Classic Fried Chicken
A reader below asked a really great question – how to dispose of the leftover oil? Whatever you do, don’t pour the leftover oil (you’ll have quite a bit left) in your sink. You should pour it into a container and throw that out, or you could try taking it to a local restaurant that does some deep-frying and asking them if they wouldn’t mind recycling it along with their oil. I don’t see why they would turn you down (unless they have to pay for it or something) – but it is a better thing for the environment.
12 chicken parts (I used drumsticks and thighs)
1 quart buttermilk
1/2 onion, thinly sliced
2 garlic cloves, smashed and peeled
2 bay leaves
4 teaspoons kosher salt
1 teaspoon freshly-ground black pepper
Tabasco sauce, enough to slightly color the buttermilk
3 cups all-purpose flour
1 1/2 teaspoons mustard powder
3/4 teaspoons cayenne pepper
Peanut oil, for frying
1. Rinse the chicken parts and pat them dry. In a large bowl, stir together the buttermilk, onion, garlic, bay leaves, 2 teaspoons salt, 1/2 teaspoon black pepper, and Tabasco. Submerge the chicken in the marinade, cover, and let rest in the refrigerator for overnight.

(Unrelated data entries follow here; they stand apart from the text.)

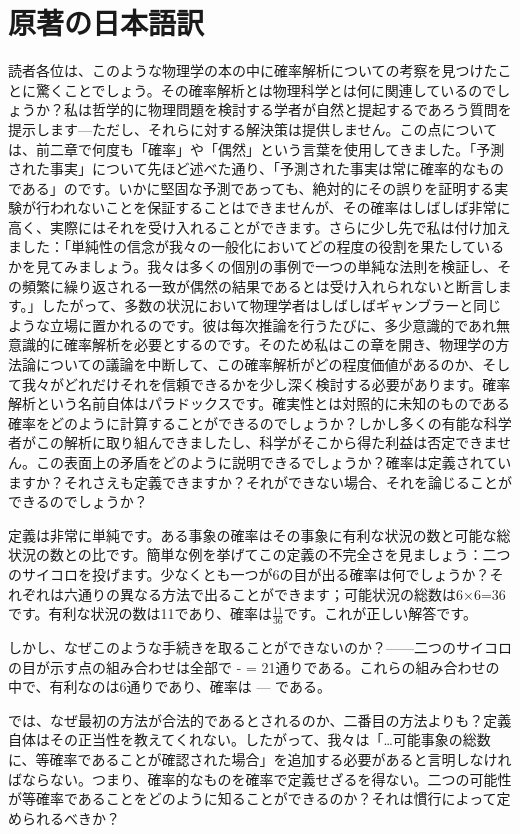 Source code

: \documentclass[a4paper,11pt,openany]{ltjsbook}
\begin{document}
\section{原著の日本語訳}
読者各位は、このような物理学の本の中に確率解析についての考察を見つけたことに驚くことでしょう。その確率解析とは物理科学とは何に関連しているのでしょうか？私は哲学的に物理問題を検討する学者が自然と提起するであろう質問を提示します—ただし、それらに対する解決策は提供しません。この点については、前二章で何度も「確率」や「偶然」という言葉を使用してきました。「予測された事実」について先ほど述べた通り、「予測された事実は常に確率的なものである」のです。いかに堅固な予測であっても、絶対的にその誤りを証明する実験が行われないことを保証することはできませんが、その確率はしばしば非常に高く、実際にはそれを受け入れることができます。さらに少し先で私は付け加えました：「単純性の信念が我々の一般化においてどの程度の役割を果たしているかを見てみましょう。我々は多くの個別の事例で一つの単純な法則を検証し、その頻繁に繰り返される一致が偶然の結果であるとは受け入れられないと断言します。」したがって、多数の状況において物理学者はしばしばギャンブラーと同じような立場に置かれるのです。彼は每次推論を行うたびに、多少意識的であれ無意識的に確率解析を必要とするのです。そのため私はこの章を開き、物理学の方法論についての議論を中断して、この確率解析がどの程度価値があるのか、そして我々がどれだけそれを信頼できるかを少し深く検討する必要があります。確率解析という名前自体はパラドックスです。確実性とは対照的に未知のものである確率をどのように計算することができるのでしょうか？しかし多くの有能な科学者がこの解析に取り組んできましたし、科学がそこから得た利益は否定できません。この表面上の矛盾をどのように説明できるでしょうか？確率は定義されていますか？それさえも定義できますか？それができない場合、それを論じることができるのでしょうか？

定義は非常に単純です。ある事象の確率はその事象に有利な状況の数と可能な総状況の数との比です。簡単な例を挙げてこの定義の不完全さを見ましょう：二つのサイコロを投げます。少なくとも一つが6の目が出る確率は何でしょうか？それぞれは六通りの異なる方法で出ることができます；可能状況の総数は6×6=36です。有利な状況の数は11であり、確率は\(\frac{11}{36}\)です。これが正しい解答です。

しかし、なぜこのような手続きを取ることができないのか？——二つのサイコロの目が示す点の組み合わせは全部で - = 21通りである。これらの組み合わせの中で、有利なのは6通りであり、確率は — である。

では、なぜ最初の方法が合法的であるとされるのか、二番目の方法よりも？定義自体はその正当性を教えてくれない。したがって、我々は「…可能事象の総数に、等確率であることが確認された場合」を追加する必要があると言明しなければならない。つまり、確率的なものを確率で定義せざるを得ない。二つの可能性が等確率であることをどのように知ることができるのか？それは慣行によって定められるべきか？
\end{document}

2. Allow the chicken to come to room temperature before cooking. In a bowl, mix the flour, the mustard powder, 2 teaspoons salt, cayenne pepper, and the remaining black pepper. Place a paper bag inside another paper bag (to prevent seepage; you may need several bags for this) and transfer the flour mixture into it. Shake each chicken piece, one by one, in the paper bag until completely coated and set on a dish. This is much better than dredging the chicken in the flour in a bowl, or in a Ziploc – somehow the structure of the paper bag allows for better shaking and, thus, coating. Alternatively, you can take one of the large, wider Ziploc plastic containers (or an empty cardboard cookie box from a bakery) and shake your chicken in those. Either works better than dredge in bowl or shaking in a Ziploc plastic bag.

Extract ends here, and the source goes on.